Risk and Feasibility Assessment

"The demo worked perfectly. Then we tried it on real data and discovered that 'summarize this document' is not one problem but forty-seven problems wearing a trench coat."

Deploy, Trench Coat Detecting AI Agent

1. Why Feasibility Comes First

Traditional software product design follows a familiar sequence: identify the user need, design the feature, estimate the engineering effort, build it. Feasibility is rarely in doubt because the relationship between specification and implementation is predictable. If you can describe the business logic precisely, a competent team can implement it.

AI changes this assumption at its root. The relationship between specification and implementation is probabilistic. You can describe "summarize this document accurately" with perfect clarity, but whether a model can actually do it depends on the document type, the required accuracy threshold, the domain vocabulary, the length distribution, and a dozen other variables that you cannot determine from the specification alone. A feature that works flawlessly on blog posts may hallucinate critical details when applied to medical discharge summaries.

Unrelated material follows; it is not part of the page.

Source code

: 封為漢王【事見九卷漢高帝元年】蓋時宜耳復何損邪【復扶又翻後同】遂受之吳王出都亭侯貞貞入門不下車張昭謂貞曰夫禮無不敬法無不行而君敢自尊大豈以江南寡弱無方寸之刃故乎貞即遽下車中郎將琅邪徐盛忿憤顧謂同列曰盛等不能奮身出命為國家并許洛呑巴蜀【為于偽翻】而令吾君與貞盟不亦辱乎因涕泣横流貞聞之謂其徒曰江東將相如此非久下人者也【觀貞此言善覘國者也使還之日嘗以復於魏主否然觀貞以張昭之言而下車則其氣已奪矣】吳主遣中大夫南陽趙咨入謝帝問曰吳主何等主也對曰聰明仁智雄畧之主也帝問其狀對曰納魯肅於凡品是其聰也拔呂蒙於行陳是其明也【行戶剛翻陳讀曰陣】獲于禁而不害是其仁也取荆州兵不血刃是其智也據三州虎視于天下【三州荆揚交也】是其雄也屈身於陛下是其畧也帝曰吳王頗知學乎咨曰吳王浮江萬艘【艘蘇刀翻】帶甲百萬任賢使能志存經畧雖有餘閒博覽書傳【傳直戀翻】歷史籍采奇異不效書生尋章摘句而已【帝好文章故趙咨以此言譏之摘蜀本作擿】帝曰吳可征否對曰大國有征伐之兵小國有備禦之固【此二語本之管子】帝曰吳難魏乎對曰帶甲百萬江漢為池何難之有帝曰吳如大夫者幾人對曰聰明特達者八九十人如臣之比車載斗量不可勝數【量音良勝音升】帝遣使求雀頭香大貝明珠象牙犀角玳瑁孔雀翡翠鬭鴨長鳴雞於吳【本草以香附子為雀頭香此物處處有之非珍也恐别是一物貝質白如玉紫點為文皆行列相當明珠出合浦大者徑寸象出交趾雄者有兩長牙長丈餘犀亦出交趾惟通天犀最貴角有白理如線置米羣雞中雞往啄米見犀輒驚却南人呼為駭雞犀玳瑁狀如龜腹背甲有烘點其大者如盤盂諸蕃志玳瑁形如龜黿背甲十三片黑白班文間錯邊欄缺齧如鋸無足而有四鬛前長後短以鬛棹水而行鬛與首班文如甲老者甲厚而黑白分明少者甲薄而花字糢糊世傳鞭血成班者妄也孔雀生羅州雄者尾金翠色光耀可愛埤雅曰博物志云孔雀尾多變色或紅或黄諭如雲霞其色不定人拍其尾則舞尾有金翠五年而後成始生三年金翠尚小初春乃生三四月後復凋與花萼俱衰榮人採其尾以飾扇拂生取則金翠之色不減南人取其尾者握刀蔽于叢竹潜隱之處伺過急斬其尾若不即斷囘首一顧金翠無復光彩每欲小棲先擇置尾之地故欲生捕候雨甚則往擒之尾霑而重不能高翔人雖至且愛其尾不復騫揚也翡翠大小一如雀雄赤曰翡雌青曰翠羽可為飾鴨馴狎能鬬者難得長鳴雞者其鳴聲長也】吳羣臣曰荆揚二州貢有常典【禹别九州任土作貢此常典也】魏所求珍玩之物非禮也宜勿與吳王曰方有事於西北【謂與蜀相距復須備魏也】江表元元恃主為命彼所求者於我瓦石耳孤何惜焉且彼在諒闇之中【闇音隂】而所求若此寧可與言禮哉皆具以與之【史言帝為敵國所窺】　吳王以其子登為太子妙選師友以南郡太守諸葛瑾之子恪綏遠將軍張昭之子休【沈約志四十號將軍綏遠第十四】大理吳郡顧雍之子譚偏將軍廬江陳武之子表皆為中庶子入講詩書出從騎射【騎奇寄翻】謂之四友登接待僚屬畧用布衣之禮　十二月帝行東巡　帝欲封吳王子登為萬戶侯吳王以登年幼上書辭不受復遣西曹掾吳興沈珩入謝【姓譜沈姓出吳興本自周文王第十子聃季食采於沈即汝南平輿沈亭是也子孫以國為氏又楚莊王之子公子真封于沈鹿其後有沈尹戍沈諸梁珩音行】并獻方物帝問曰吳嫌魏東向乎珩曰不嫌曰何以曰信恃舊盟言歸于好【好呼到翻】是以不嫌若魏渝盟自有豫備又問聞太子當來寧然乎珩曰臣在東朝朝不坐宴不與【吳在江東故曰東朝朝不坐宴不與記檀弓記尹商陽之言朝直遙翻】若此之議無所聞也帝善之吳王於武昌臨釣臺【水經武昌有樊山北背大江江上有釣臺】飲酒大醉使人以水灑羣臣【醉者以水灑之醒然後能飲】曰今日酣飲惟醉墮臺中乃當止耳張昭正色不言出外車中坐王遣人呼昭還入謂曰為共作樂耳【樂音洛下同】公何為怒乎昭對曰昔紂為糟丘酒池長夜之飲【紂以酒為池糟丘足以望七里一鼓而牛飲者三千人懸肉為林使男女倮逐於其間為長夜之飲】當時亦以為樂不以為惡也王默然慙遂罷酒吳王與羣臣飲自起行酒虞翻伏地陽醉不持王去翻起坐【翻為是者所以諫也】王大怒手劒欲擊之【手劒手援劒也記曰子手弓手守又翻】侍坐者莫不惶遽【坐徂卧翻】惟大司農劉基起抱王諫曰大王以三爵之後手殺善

This means feasibility assessment must move from the middle of the product cycle (where it lives in traditional development) to the very beginning. You must verify that the AI can do what you need it to do before you commit to building the product around it.

2. Error Tolerance as a Design Constraint

Not all errors are created equal. A writing assistant that occasionally suggests an awkward phrase is mildly annoying. A medical triage system that misclassifies a chest pain case is potentially lethal. A financial approval system that incorrectly greenlights a fraudulent transaction costs real money. The acceptable error rate for an AI feature is not a technical parameter; it is a product design constraint that must be set before any model selection or prompt engineering begins.

The following table provides a starting framework for thinking about error tolerance across domains. These are not rigid thresholds; they are conversation starters that force product teams to make the implicit explicit.

Notice the pattern: as the cost of a single error increases, the acceptable error rate drops by orders of magnitude. This has direct implications for model selection, system architecture, and whether the feature is feasible at all. A domain that requires <0.1% error may need a multi-stage pipeline (model generates, second model verifies, human reviews edge cases) rather than a single model call. The evaluation framework from Chapter 29 provides the tooling to measure whether your system actually meets the target error rate in production.

3. The Technical Feasibility Matrix

For each candidate AI feature, rate the following five dimensions on a 1-5 scale (1 = major blocker, 5 = no concern). A feature that scores below 3 on any single dimension requires a mitigation plan before proceeding. A feature with two or more dimensions below 3 should be reconsidered entirely.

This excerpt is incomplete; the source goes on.